The tension increased although Jules was hard pressed to define why. It was doubtless the blasted way his father scrutinized him…and his own anxiety over being blackmailed.
“He informs me you intend to ask for his daughter, Lady Caroline’s hand.”
“That was my intention?”
“Might I ask you to delay such a move?”
Jules stared at him sharply. “And why would I do that?”
Artis turned completely and uttered, “Because I want you to do something for me—for all of us, before you settle down into marriage and your own family.”
Jules cocked his brow.
“I want you to go see Blaise, and invite him here, and to find your brother, Raith.”r />
“Why—would you imagine I am interested in or care to gather your scattered flock? I don’t remember either male you speak of being particularly interested in being found—or being in my presence.”
Artis seemed to flinch. “Are you really as cold as you look, Jules. Are you as much like your mother as you sound at this moment?”
Jules straightened from the desk, finished the drink, and strode over to put down the glass. He had every intention of leaving, having recoiled from such a comparison.
“I have not dismissed you.”
At his father’s bark, Jules spun and eyed his sire with even frostier green eyes. “With all due respect, Your Grace. I am well past the age or inclination of needing your approval of my actions, caring of your suppositions of my character, or having an interest in any quest for mending your relationships—or lack thereof, with your sons.”
“As you say, Jules.” Artis nodded with more calmness than Jules expected. “I have only what you will indulge me. I begged only once before in my life, and that was to your mother—on my knees.”

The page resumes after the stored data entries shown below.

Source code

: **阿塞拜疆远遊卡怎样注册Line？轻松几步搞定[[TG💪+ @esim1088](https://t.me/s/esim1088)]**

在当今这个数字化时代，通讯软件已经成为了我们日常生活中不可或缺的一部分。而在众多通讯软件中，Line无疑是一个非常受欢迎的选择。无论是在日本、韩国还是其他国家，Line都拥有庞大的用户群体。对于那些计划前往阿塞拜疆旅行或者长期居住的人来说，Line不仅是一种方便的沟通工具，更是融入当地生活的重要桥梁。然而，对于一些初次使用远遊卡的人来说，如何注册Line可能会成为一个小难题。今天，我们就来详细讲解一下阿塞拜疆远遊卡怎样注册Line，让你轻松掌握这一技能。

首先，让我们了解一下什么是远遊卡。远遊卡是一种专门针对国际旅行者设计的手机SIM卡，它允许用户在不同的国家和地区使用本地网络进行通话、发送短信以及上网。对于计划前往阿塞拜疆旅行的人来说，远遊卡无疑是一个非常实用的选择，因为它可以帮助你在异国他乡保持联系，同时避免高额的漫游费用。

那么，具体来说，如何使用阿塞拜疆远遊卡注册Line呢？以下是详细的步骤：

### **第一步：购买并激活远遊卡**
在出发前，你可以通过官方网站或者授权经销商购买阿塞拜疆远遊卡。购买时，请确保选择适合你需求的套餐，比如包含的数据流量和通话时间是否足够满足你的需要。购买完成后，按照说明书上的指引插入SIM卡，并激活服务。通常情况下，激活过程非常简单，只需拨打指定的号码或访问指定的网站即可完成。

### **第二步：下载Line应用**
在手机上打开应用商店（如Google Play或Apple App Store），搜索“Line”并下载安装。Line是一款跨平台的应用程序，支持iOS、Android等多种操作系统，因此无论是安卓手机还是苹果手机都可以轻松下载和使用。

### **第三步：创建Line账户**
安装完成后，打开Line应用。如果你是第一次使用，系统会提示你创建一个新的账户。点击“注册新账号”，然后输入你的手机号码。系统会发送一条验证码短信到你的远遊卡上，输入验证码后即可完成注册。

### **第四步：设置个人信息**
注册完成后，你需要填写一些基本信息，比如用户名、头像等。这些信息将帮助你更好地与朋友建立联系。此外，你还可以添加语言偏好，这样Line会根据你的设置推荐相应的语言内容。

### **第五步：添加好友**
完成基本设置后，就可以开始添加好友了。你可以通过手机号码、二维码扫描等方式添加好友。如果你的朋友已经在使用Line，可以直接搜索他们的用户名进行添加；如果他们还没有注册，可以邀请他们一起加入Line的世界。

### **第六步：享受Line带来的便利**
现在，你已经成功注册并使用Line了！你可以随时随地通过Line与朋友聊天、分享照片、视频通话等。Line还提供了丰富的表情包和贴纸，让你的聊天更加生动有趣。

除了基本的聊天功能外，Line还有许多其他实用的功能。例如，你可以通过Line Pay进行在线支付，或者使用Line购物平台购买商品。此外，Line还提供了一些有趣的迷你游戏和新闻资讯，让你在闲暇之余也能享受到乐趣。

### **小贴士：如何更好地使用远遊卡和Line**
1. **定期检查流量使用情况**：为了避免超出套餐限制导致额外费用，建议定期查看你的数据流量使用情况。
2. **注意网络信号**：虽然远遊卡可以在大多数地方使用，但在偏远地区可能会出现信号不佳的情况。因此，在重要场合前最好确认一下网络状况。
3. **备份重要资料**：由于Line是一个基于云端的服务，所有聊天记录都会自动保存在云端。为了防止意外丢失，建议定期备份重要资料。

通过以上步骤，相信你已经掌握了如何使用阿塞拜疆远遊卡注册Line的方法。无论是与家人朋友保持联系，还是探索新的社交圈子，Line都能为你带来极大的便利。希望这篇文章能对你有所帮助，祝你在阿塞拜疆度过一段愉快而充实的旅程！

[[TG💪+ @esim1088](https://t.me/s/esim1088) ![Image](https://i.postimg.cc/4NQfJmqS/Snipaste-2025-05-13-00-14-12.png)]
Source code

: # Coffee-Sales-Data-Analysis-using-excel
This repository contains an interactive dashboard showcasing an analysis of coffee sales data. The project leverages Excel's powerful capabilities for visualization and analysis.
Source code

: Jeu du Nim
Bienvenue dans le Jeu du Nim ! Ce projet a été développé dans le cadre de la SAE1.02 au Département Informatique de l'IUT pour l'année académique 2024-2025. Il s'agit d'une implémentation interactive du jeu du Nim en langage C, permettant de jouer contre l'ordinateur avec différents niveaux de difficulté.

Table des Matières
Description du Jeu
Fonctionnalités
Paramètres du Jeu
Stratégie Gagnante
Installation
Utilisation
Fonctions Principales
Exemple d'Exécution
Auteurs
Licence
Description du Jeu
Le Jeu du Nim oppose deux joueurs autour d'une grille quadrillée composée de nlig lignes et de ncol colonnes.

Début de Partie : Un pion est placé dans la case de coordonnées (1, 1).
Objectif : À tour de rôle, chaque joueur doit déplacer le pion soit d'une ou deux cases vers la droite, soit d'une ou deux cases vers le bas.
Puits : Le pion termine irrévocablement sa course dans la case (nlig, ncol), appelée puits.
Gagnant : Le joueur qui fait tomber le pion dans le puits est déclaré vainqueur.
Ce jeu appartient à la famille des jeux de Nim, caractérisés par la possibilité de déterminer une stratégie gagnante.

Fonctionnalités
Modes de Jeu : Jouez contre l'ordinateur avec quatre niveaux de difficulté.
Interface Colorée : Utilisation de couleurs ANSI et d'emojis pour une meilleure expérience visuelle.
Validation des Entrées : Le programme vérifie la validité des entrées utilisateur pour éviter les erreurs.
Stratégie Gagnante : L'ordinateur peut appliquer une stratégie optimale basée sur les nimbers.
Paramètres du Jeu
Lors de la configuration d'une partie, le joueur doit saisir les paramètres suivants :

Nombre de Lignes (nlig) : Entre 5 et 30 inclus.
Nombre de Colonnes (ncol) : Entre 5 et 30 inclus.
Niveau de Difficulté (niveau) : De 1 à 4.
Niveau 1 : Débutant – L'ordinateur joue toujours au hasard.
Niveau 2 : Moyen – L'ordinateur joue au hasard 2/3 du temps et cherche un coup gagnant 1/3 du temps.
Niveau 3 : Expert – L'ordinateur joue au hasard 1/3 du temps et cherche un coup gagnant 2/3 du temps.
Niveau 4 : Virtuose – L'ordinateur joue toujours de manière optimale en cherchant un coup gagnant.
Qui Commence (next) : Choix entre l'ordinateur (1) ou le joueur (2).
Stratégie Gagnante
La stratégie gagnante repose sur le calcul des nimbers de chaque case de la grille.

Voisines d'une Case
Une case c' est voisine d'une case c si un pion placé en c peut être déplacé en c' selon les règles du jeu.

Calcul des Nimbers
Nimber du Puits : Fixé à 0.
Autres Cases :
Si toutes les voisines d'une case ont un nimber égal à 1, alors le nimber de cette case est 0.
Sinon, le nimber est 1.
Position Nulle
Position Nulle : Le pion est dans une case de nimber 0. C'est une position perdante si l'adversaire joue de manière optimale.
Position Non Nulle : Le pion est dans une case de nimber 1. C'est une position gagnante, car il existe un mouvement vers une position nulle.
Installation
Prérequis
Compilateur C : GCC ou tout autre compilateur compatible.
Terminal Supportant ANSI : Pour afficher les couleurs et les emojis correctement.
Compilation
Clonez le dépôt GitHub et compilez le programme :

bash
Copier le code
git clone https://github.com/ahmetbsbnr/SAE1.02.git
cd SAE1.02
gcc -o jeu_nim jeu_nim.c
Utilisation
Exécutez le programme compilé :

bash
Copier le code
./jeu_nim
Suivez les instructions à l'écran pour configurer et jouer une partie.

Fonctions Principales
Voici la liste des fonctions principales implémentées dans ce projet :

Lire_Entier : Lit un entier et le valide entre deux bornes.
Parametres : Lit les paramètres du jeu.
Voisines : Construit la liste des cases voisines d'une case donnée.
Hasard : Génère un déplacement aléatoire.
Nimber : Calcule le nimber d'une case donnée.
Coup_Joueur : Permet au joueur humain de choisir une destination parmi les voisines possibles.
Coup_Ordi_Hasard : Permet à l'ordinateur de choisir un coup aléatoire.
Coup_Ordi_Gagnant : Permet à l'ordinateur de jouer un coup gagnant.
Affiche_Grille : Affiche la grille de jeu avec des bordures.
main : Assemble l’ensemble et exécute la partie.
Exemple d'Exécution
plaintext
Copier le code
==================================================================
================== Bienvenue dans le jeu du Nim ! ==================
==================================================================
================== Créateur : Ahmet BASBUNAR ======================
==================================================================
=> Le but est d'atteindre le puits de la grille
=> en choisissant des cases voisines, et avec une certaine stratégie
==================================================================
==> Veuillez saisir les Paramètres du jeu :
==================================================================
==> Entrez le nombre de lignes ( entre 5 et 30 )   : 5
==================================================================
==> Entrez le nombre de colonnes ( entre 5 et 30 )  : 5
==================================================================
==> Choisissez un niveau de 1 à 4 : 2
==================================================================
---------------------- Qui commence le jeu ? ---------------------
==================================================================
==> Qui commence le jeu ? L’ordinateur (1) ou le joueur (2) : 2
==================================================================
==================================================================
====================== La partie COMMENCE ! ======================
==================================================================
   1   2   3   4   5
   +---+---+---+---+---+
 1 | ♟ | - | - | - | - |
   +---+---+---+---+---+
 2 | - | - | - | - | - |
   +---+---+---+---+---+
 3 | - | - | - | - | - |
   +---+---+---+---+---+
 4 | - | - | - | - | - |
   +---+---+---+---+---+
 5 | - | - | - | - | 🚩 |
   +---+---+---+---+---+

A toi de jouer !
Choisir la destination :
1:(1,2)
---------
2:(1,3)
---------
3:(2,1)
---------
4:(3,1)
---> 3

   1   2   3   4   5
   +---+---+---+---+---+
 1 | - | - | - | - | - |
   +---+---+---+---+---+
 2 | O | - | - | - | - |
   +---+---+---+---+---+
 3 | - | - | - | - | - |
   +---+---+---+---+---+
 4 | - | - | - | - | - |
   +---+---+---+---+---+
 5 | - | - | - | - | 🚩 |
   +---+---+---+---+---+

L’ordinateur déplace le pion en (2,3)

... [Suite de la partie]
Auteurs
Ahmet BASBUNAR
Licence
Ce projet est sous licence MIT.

Jules felt queasy imagining such a thing. His father, for all his faults, was a dignified man.
“Yes. I did that, so that she would allow me to have Raith, to raise him. It still was not enough. She made us all pay—made you, the innocent pay. Although as I said, I do not think she had the capacity to love or be affectionate to anyone. My sins did not help. My emotional absence—self-preservation, I thought it, did not help.”
Artis walked to the desk and deposited the pipe. He raked a hand through his hair, then let it drop, gazing at the desktop. He husked, “Do you know where he is, Jules. Raith?”
“I did, once,” Jules supplied tightly. “I knew that when he left home he found work in summerset on an estate there, and later on the docks, in Liverpool.”